NEW YORK — A version of Edvard Munch’s “The Scream,” one of the most recognizable images in art history, sold at Sotheby’s on Wednesday night for $119.9 million, the most ever paid for an artwork at auction. It easily surpassed recent records like the $104.3 million spent on the Giacometti bronze “Walking Man I” at Sotheby’s in London in 2010; the $106.5 million paid for Picasso’s “Nude, Green Leaves and Bust” at Christie’s in New York a few months later; and the $104.1 million spent at Sotheby’s New York in 2004 on “Boy With a Pipe (The Young Apprentice),” also by Picasso.
Five bidders competed for “The Scream,” which Sotheby’s had estimated would bring $80 million and was sold to a telephone bidder.

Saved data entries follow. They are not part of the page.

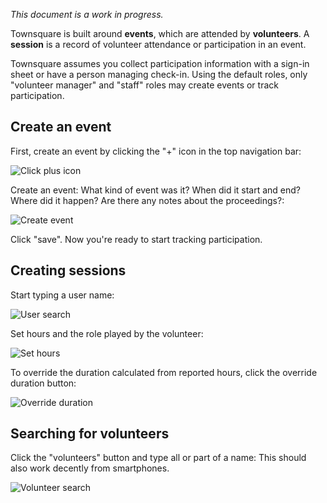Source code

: *This document is a work in progress.*

Townsquare is built around **events**, which are attended by **volunteers**. A **session** is a record of volunteer attendance or participation in an event.

Townsquare assumes you collect participation information with a sign-in sheet or have a person managing check-in. Using the default roles, only "volunteer manager" and "staff" roles may create events or track participation.

## Create an event

First, create an event by clicking the "+" icon in the top navigation bar:

![Click plus icon][1]

Create an event: What kind of event was it? When did  it start and end? Where did it happen? Are there any notes about the proceedings?:

![Create event][2]

Click "save". Now you're ready to start tracking participation.

## Creating sessions

Start typing a user name:

![User search][3]

Set hours and the role played by the volunteer:

![Set hours][4]

To override the duration calculated from reported hours, click the override duration button:

![Override duration][5]

## Searching for volunteers

Click the "volunteers" button and type all or part of a name: This should also work decently from smartphones.

![Volunteer search][6]

 [1]: http://townsquare-demo.freegeekchicago.org/files/townsquare-add-event.png
 [2]: http://townsquare-demo.freegeekchicago.org/files/create-event.png
 [3]: http://townsquare-demo.freegeekchicago.org/files/add-first-volunteer.png
 [4]: http://townsquare-demo.freegeekchicago.org/files/set-duration-and-role.png
 [5]: http://townsquare-demo.freegeekchicago.org/files/toggle-duration.png
 [6]: http://townsquare-demo.freegeekchicago.org/files/volunteer-search.png
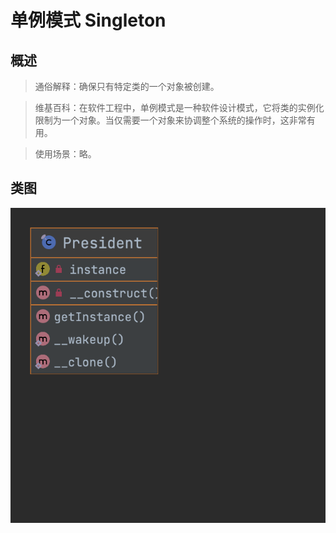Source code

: # 单例模式 Singleton

## 概述
> 通俗解释：确保只有特定类的一个对象被创建。

> 维基百科：在软件工程中，单例模式是一种软件设计模式，它将类的实例化限制为一个对象。当仅需要一个对象来协调整个系统的操作时，这非常有用。

> 使用场景：略。

## 类图
![](Singleton.png)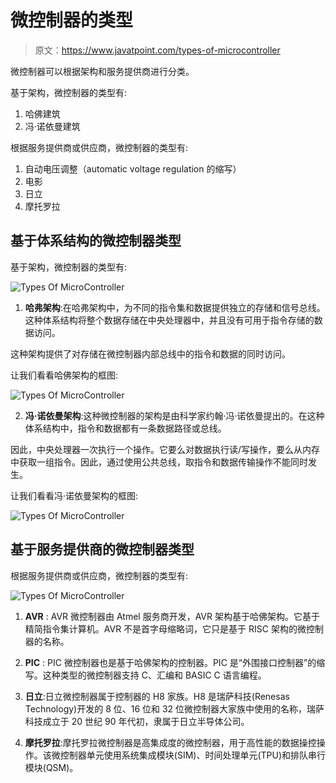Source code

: # 微控制器的类型

> 原文：<https://www.javatpoint.com/types-of-microcontroller>

微控制器可以根据架构和服务提供商进行分类。

基于架构，微控制器的类型有:

1.  哈佛建筑
2.  冯·诺依曼建筑

根据服务提供商或供应商，微控制器的类型有:

1.  自动电压调整（automatic voltage regulation 的缩写）
2.  电影
3.  日立
4.  摩托罗拉

## 基于体系结构的微控制器类型

基于架构，微控制器的类型有:

![Types Of MicroController](img/73e3bc47eee68815c7b6cb3e3b1fecc5.png)

1) **哈弗架构**:在哈弗架构中，为不同的指令集和数据提供独立的存储和信号总线。这种体系结构将整个数据存储在中央处理器中，并且没有可用于指令存储的数据访问。

这种架构提供了对存储在微控制器内部总线中的指令和数据的同时访问。

让我们看看哈佛架构的框图:

![Types Of MicroController](img/697ea88baf26b6013f07e7b526dd440b.png)

2) **冯·诺依曼架构**:这种微控制器的架构是由科学家约翰·冯·诺依曼提出的。在这种体系结构中，指令和数据都有一条数据路径或总线。

因此，中央处理器一次执行一个操作。它要么对数据执行读/写操作，要么从内存中获取一组指令。因此，通过使用公共总线，取指令和数据传输操作不能同时发生。

让我们看看冯·诺依曼架构的框图:

![Types Of MicroController](img/743017d1b13275d9c04c91ad85277956.png)

## 基于服务提供商的微控制器类型

根据服务提供商或供应商，微控制器的类型有:

![Types Of MicroController](img/8452528d90343e70884c6d32d6801970.png)

1) **AVR** : AVR 微控制器由 Atmel 服务商开发，AVR 架构基于哈佛架构。它基于精简指令集计算机。AVR 不是首字母缩略词，它只是基于 RISC 架构的微控制器的名称。

2) **PIC** : PIC 微控制器也是基于哈佛架构的控制器。PIC 是“外围接口控制器”的缩写。这种类型的微控制器支持 C、汇编和 BASIC C 语言编程。

3) **日立**:日立微控制器属于控制器的 H8 家族。H8 是瑞萨科技(Renesas Technology)开发的 8 位、16 位和 32 位微控制器大家族中使用的名称，瑞萨科技成立于 20 世纪 90 年代初，隶属于日立半导体公司。

4) **摩托罗拉**:摩托罗拉微控制器是高集成度的微控制器，用于高性能的数据操控操作。该微控制器单元使用系统集成模块(SIM)、时间处理单元(TPU)和排队串行模块(QSM)。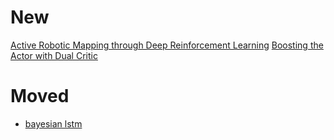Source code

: # New
[Active Robotic Mapping through Deep Reinforcement Learning](https://arxiv.org/abs/1712.10069)
[Boosting the Actor with Dual Critic](https://arxiv.org/abs/1712.10282)

# Moved

* [bayesian lstm](https://arxiv.org/abs/1712.08773)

Munch made four versions of the work, three of which are now in Norwegian museums; the one that sold Wednesday, a pastel on board from 1895, was the only one still in private hands. It was sold by Petter Olsen, a Norwegian businessman and shipping heir whose father was a friend, neighbor and patron of the artist.
“The Scream” has been reproduced endlessly in popular culture in recent decades and has also been a target for theft. Versions have been stolen twice, first in 1994, when two thieves entered the National Gallery of Norway in Oslo and fled with a “Scream” from 1893, and then in 2004, when gunmen stole the 1910 version from the Munch Museum, also in Oslo. (In both cases, the works were recovered.)